ALL witnesses and ALL evidence pointed to what Trump did.  The defense offered NO EVIDENCE and NO WITNESSES to counter that.

It wasn't the Republicans that were coming out of the SCIF proclaiming the evidence they were seeing and hearing.

AGAIN, read the DAMN QUESTION!!!  He was talking leaks not interviews.

There was no Trump Ukraine bribery.  Regardless of how you try to spin it, there was no there there. 

I agree, I consider it extortion, but bribery is what was stated.  Trump's defense never even denied his actions, their total defense consisted of , he did it but he shouldn't be punished for it.

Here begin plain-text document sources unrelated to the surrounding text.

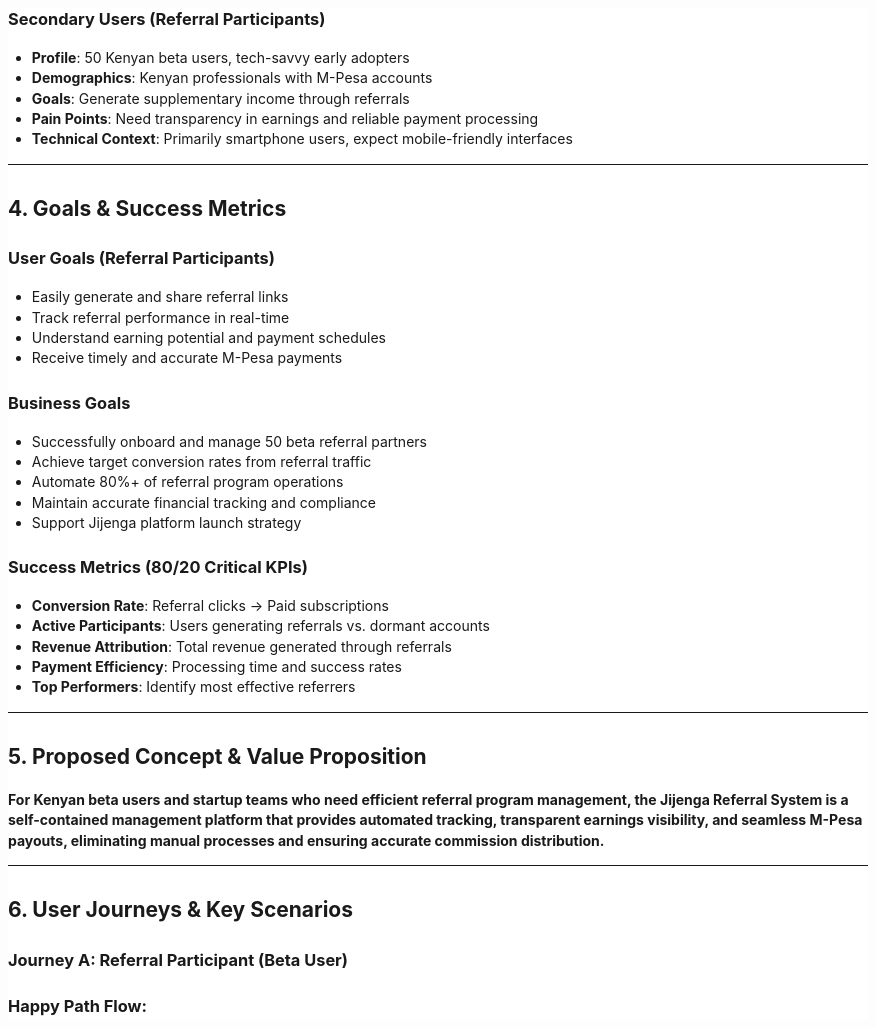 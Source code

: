 ### Secondary Users (Referral Participants)

- **Profile**: 50 Kenyan beta users, tech-savvy early adopters
- **Demographics**: Kenyan professionals with M-Pesa accounts
- **Goals**: Generate supplementary income through referrals
- **Pain Points**: Need transparency in earnings and reliable payment processing
- **Technical Context**: Primarily smartphone users, expect mobile-friendly interfaces

---

## 4. Goals & Success Metrics

### User Goals (Referral Participants)

- Easily generate and share referral links
- Track referral performance in real-time
- Understand earning potential and payment schedules
- Receive timely and accurate M-Pesa payments

### Business Goals

- Successfully onboard and manage 50 beta referral partners
- Achieve target conversion rates from referral traffic
- Automate 80%+ of referral program operations
- Maintain accurate financial tracking and compliance
- Support Jijenga platform launch strategy

### Success Metrics (80/20 Critical KPIs)

- **Conversion Rate**: Referral clicks → Paid subscriptions
- **Active Participants**: Users generating referrals vs. dormant accounts
- **Revenue Attribution**: Total revenue generated through referrals
- **Payment Efficiency**: Processing time and success rates
- **Top Performers**: Identify most effective referrers

---

## 5. Proposed Concept & Value Proposition

**For Kenyan beta users and startup teams who need efficient referral program management, the Jijenga Referral System is a self-contained management platform that provides automated tracking, transparent earnings visibility, and seamless M-Pesa payouts, eliminating manual processes and ensuring accurate commission distribution.**

---

## 6. User Journeys & Key Scenarios

### Journey A: Referral Participant (Beta User)

### Happy Path Flow:
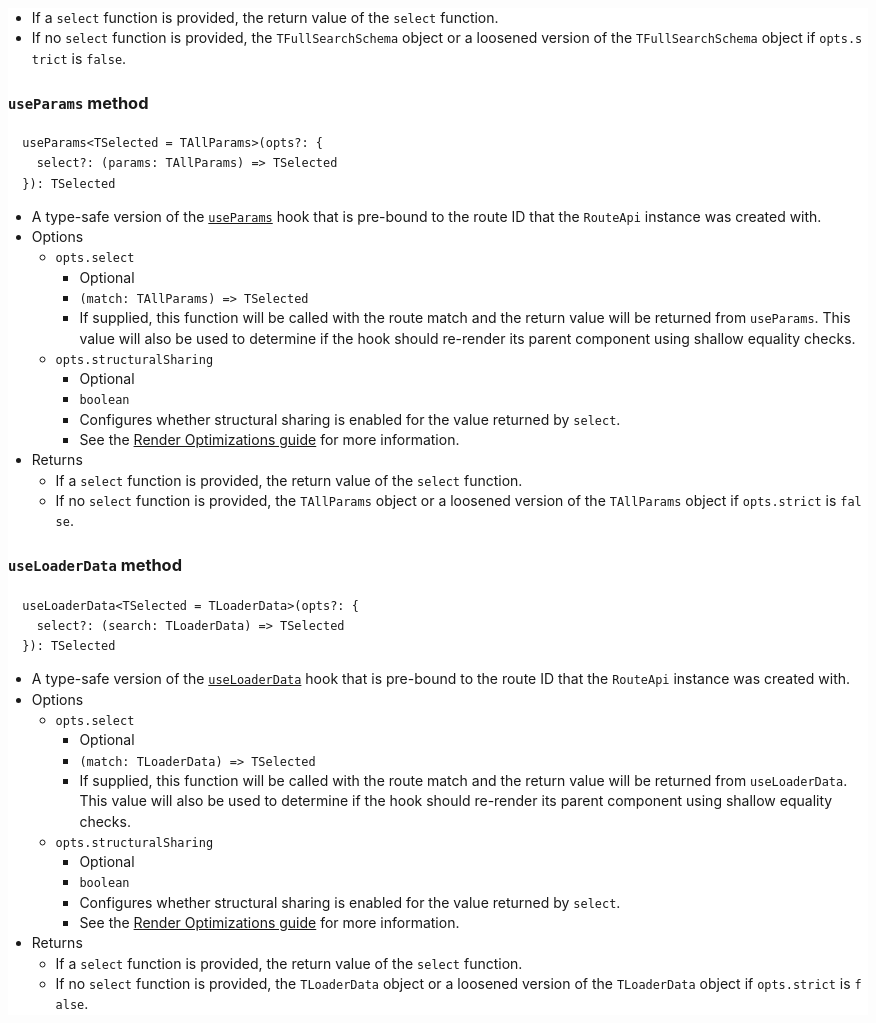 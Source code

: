   - If a `select` function is provided, the return value of the `select` function.
  - If no `select` function is provided, the `TFullSearchSchema` object or a loosened version of the `TFullSearchSchema` object if `opts.strict` is `false`.

### `useParams` method

```tsx
  useParams<TSelected = TAllParams>(opts?: {
    select?: (params: TAllParams) => TSelected
  }): TSelected
```

- A type-safe version of the [`useParams`](../useParamsHook.md) hook that is pre-bound to the route ID that the `RouteApi` instance was created with.
- Options
  - `opts.select`
    - Optional
    - `(match: TAllParams) => TSelected`
    - If supplied, this function will be called with the route match and the return value will be returned from `useParams`. This value will also be used to determine if the hook should re-render its parent component using shallow equality checks.
  - `opts.structuralSharing`
    - Optional
    - `boolean`
    - Configures whether structural sharing is enabled for the value returned by `select`.
    - See the [Render Optimizations guide](../../../guide/render-optimizations.md) for more information.
- Returns
  - If a `select` function is provided, the return value of the `select` function.
  - If no `select` function is provided, the `TAllParams` object or a loosened version of the `TAllParams` object if `opts.strict` is `false`.

### `useLoaderData` method

```tsx
  useLoaderData<TSelected = TLoaderData>(opts?: {
    select?: (search: TLoaderData) => TSelected
  }): TSelected
```

- A type-safe version of the [`useLoaderData`](../useLoaderDataHook.md) hook that is pre-bound to the route ID that the `RouteApi` instance was created with.
- Options
  - `opts.select`
    - Optional
    - `(match: TLoaderData) => TSelected`
    - If supplied, this function will be called with the route match and the return value will be returned from `useLoaderData`. This value will also be used to determine if the hook should re-render its parent component using shallow equality checks.
  - `opts.structuralSharing`
    - Optional
    - `boolean`
    - Configures whether structural sharing is enabled for the value returned by `select`.
    - See the [Render Optimizations guide](../../../guide/render-optimizations.md) for more information.
- Returns
  - If a `select` function is provided, the return value of the `select` function.
  - If no `select` function is provided, the `TLoaderData` object or a loosened version of the `TLoaderData` object if `opts.strict` is `false`.
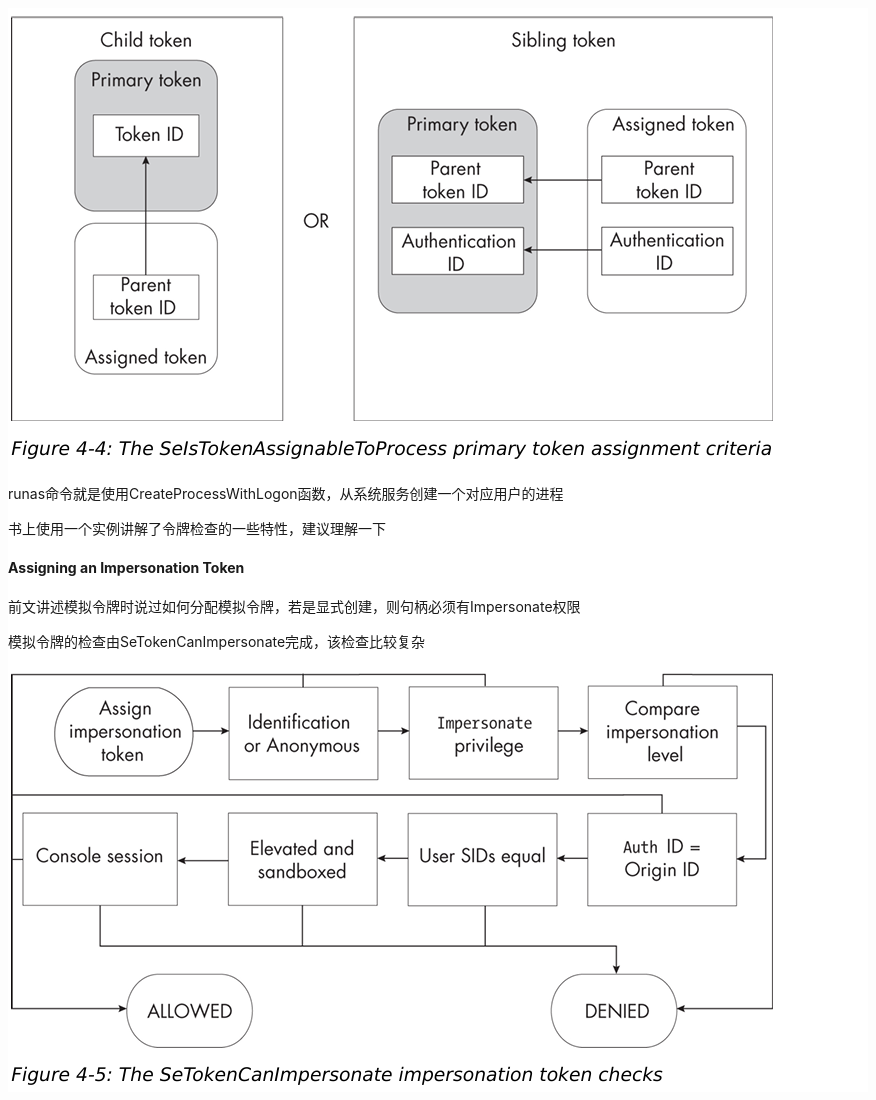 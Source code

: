 ![](pic/23.png)

runas命令就是使用CreateProcessWithLogon函数，从系统服务创建一个对应用户的进程

书上使用一个实例讲解了令牌检查的一些特性，建议理解一下

#### Assigning an Impersonation Token

前文讲述模拟令牌时说过如何分配模拟令牌，若是显式创建，则句柄必须有Impersonate权限

模拟令牌的检查由SeTokenCanImpersonate完成，该检查比较复杂

![](pic/24.png)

There are legal remedies to get witnesses.

Not within the time frame they were limited to.

Again, there are legal remedies to accomplish what the lawless Democrats desired, but that would not fit their timetable.

Again, not within the time frame they were limited to.

Actually, the 'calls' for impeachment were happening 1- before he even won election as a threat to impeach if he won, and then immediately after he won and had not yet taken the oath of office.

Still waiting on you to provide evidence.

H.Res.438 — 115th Congress (2017-2018) Shown Here: Introduced In House (07/12/2017)

So in your mind, 1 Democratic Rep, submitting 1 resolution, that was not taken up by any other House Rep, as evidence to a vast Democratic conspiracy?

But at least you provide evidence on a claim for the first time.  Did it hurt?